• _EXTRACTED RECORDS_:
■ ■ ■ ■

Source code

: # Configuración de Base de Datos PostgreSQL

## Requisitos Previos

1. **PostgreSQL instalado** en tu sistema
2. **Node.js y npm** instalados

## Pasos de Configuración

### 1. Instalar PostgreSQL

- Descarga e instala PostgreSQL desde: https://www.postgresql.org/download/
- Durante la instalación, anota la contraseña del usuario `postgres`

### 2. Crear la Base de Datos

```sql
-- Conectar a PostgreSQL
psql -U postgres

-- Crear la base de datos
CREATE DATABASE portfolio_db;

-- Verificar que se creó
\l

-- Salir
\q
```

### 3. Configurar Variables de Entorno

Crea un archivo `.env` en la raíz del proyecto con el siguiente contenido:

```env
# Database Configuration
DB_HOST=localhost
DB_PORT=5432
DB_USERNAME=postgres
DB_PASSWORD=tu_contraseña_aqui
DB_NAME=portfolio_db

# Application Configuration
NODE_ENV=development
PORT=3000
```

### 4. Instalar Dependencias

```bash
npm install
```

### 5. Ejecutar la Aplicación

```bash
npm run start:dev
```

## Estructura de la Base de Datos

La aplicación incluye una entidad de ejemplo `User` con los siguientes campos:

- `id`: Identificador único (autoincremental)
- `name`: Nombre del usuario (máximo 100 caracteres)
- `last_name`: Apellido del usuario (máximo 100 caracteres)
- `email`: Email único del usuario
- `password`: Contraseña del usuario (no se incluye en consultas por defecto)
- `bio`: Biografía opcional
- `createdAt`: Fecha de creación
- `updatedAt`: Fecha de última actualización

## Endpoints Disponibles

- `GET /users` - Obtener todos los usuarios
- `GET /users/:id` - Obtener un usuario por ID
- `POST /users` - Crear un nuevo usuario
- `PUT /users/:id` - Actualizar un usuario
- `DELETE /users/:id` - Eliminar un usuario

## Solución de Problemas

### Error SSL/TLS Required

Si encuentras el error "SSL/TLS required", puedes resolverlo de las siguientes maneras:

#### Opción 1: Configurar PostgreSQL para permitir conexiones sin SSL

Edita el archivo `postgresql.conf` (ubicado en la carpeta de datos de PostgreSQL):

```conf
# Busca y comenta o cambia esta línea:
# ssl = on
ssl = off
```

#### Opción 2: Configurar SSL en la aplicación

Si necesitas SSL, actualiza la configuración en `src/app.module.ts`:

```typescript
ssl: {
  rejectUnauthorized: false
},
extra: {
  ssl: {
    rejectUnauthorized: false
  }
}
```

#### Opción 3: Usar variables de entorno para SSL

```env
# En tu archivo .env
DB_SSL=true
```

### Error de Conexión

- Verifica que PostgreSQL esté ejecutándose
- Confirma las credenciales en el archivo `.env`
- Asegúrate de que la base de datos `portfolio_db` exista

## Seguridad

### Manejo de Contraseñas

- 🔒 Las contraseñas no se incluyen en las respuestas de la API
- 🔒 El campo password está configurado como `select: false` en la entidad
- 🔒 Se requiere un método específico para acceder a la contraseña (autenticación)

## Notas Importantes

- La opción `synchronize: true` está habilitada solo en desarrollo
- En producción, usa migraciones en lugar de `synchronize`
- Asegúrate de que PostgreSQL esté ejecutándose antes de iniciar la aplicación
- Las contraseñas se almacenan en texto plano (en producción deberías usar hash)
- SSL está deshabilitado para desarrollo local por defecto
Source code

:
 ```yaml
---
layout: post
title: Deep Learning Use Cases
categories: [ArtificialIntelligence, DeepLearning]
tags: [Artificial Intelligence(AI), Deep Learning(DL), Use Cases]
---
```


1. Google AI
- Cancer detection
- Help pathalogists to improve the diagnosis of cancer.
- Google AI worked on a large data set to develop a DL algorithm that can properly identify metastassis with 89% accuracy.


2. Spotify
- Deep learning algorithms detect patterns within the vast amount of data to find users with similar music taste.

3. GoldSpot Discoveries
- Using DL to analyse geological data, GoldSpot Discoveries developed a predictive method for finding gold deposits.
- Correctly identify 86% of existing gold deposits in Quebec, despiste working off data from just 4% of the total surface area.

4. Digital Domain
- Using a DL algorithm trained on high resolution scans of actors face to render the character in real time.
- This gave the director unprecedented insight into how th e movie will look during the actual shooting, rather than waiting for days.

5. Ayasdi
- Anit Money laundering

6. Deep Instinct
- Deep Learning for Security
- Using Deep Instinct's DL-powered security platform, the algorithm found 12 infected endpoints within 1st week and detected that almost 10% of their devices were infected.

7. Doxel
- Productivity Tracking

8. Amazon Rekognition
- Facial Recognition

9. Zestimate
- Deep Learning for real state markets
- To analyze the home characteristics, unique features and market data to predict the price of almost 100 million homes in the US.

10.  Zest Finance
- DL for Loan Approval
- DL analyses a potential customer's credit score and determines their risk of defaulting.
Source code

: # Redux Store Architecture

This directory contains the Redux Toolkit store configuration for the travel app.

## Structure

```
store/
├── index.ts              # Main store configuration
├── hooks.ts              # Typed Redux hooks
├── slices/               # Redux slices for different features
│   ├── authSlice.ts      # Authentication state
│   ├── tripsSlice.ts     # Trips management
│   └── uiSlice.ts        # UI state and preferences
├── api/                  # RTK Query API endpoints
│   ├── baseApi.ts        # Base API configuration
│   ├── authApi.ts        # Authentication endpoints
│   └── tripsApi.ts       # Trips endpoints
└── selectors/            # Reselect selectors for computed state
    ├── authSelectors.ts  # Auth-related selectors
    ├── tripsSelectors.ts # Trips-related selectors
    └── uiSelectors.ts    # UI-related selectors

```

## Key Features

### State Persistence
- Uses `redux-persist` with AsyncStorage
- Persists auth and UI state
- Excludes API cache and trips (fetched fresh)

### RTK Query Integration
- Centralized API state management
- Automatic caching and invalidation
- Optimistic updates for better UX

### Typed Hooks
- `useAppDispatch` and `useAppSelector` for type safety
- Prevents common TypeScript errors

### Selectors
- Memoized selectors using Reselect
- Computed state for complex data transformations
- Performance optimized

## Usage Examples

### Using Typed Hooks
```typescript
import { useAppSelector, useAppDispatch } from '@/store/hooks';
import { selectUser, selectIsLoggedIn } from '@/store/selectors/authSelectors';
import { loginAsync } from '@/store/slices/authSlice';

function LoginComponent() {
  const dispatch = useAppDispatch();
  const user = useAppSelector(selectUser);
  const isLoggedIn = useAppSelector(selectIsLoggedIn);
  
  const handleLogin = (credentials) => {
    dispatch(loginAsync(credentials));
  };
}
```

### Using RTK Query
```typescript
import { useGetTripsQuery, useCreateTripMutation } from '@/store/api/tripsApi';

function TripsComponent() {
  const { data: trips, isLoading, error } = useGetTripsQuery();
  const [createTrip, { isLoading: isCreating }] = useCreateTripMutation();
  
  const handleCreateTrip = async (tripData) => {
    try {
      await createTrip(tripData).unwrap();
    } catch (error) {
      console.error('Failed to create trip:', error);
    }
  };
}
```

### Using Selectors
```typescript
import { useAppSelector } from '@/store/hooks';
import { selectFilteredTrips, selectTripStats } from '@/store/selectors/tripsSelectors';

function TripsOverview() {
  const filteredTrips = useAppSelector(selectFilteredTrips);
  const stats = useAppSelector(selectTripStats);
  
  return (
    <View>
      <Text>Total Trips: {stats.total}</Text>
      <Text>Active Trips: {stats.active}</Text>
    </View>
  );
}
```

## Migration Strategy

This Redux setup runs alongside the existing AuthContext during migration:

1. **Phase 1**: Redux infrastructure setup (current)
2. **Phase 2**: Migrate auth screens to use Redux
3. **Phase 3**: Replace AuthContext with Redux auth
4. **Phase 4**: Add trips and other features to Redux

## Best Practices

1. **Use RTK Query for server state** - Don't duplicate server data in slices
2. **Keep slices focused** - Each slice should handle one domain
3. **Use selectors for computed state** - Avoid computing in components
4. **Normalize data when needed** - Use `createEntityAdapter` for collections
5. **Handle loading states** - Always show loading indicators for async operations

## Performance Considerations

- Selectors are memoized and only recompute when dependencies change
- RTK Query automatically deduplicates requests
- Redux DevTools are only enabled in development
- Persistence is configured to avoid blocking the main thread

■ ■ ■ ■

• _PROBLEM TO SOLVE_: Determine the number of lines in the entries that contain "credentials", then write that number alone.

• _PROBLEM SOLUTION_: 2